無線従事者への道:第4級アマチュア無線技士


[4アマ免許証の画像] 筆者の4アマ免許証。(悪用防止のため一部伏せております。)


アマチュア無線を行うには、最低限必要な資格だ。4級から1級までの4階級に分かれているうちのもっとも初級にあたる資格だが、免許発給数は3級以上の総計よりはるかに多いようだ。もちろん、無線従事者としての操作範囲や試験の難易度は、上級ほど広く難しくなり、この4級がもっとも狭く易しいわけだが、この4級が他の級と決定的に異なる点は、モールス符号を覚える必要がなく、工学と法規の学科試験しかないことだ。裏を返せば4級の資格ではモールス符号による電信が行えないということであるが、電信以外のことなら電話でもSSTVでも、何でもできる資格であり、初級とはいえ、資格がないとあるとではまったく違うのだ。趣味の世界で、無免許でトランシーバを使うとなると、10mWのいわゆる特小のトランシーバと27MHz帯のCB機しか事実上選択肢にないが、4アマを持っていれば、同じような予算で300mWの小型トランシーバが使えるし、その気になればHF帯なら10W、VHF帯や430MHz帯なら20Wのパワーが出せ、アンテナも好きにできる。

そして、試験のレベルも、容易な部類に入ると考えられるし、東京・晴海の日本無線協会本部では毎週のように試験が行われており、月1回「当日受付試験」と呼ばれる、「飛び入り参加」の試験もあるので、東京近辺在住ならばなおさら敷居が低いといえる。4アマを受験する人の多くにとっては、それがおそらく初めての無線従事者の国家試験であり、計画的な試験勉強の要領をわかってなくて当然だ。なので、合格する自信がついたらそのつど受験できることはありがたい。筆者も、2001年9月、この当日受付試験の恩恵にあやかり、(自己採点の結果)両科目満点の一発合格で4アマの資格を取得した。

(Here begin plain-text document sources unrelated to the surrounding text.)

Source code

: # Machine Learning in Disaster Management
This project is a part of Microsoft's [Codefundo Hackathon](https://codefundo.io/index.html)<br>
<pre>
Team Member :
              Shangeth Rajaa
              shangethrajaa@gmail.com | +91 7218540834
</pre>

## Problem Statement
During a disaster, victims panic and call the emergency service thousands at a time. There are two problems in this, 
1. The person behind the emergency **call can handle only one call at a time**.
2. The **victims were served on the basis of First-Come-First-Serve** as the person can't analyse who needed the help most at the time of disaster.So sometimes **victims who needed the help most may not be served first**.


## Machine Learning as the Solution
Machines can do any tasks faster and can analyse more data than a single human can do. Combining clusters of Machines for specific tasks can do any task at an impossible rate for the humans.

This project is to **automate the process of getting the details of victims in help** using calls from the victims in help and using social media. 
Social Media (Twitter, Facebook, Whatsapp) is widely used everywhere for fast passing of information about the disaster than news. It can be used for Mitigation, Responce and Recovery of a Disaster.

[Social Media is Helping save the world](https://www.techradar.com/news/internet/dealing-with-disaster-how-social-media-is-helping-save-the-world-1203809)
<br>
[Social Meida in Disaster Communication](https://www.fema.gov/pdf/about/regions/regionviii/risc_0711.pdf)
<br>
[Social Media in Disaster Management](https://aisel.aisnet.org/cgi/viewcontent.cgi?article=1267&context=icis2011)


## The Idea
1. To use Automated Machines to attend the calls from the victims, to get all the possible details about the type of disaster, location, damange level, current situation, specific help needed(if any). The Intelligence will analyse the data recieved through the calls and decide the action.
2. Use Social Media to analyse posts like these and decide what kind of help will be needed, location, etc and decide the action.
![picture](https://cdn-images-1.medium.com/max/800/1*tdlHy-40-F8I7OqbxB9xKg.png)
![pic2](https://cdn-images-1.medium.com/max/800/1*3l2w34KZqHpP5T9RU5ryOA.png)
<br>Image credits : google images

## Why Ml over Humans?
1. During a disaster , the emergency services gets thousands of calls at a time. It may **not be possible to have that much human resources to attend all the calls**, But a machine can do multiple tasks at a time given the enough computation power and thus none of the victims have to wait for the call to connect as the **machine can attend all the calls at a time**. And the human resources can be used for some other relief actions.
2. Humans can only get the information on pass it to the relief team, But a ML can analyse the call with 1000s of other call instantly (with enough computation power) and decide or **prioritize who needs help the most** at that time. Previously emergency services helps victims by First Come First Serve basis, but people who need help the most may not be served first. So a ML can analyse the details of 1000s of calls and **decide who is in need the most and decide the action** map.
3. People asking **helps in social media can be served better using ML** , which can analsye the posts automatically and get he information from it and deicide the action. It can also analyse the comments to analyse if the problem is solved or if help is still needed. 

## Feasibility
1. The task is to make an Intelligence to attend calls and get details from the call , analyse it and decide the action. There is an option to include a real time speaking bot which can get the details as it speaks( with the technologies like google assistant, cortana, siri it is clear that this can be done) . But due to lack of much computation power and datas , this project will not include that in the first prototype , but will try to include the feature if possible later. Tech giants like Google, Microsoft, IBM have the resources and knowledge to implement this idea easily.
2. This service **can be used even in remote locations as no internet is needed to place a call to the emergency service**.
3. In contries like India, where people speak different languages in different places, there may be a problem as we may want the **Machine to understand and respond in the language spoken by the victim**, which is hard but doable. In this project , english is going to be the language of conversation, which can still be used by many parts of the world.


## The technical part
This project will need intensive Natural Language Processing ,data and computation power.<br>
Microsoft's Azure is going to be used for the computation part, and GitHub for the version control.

さて、これは「受験記」なのではあるが、上記の事情で計画的なことは何もしていないので、教材とかバックグラウンドになっていることを簡単にまとめておく。

完全丸暗記系の本
ある程度電気工学の知識があれば、工学も法規もこの手の本1冊で十分だ。ただし、工学の解き方が理解できないのであれば、電機大などから出ているちゃんとした参考書がいいかもしれない。 また、法規は生きものであり、常に変わっているので、最新のものを選ぶようにしたい。過去問として出ているものは別として、「郵政省」なんて出てくる本はアウトだ。
ラジオライフ
ずっと読んでいる雑誌。試験の点数には直結しないかもしれないが、予備知識として試験勉強、そして実運用上の助けになっている。
いままでの学歴
「学歴」という言葉にアレルギーを持つ読者も多いだろうが、アカデミックな話をしているので、避けて通れない問題だ。筆者は学生時代電気を専攻し、電力とかインピーダンスなどのことは一通り習得している。上記で「完全丸暗記系の本」1冊で十分、と書いているのは、筆者にそういうバックグラウンドがあるからであって、そういう専攻でなかった方にとっては、あくまで参考として捉えてほしい。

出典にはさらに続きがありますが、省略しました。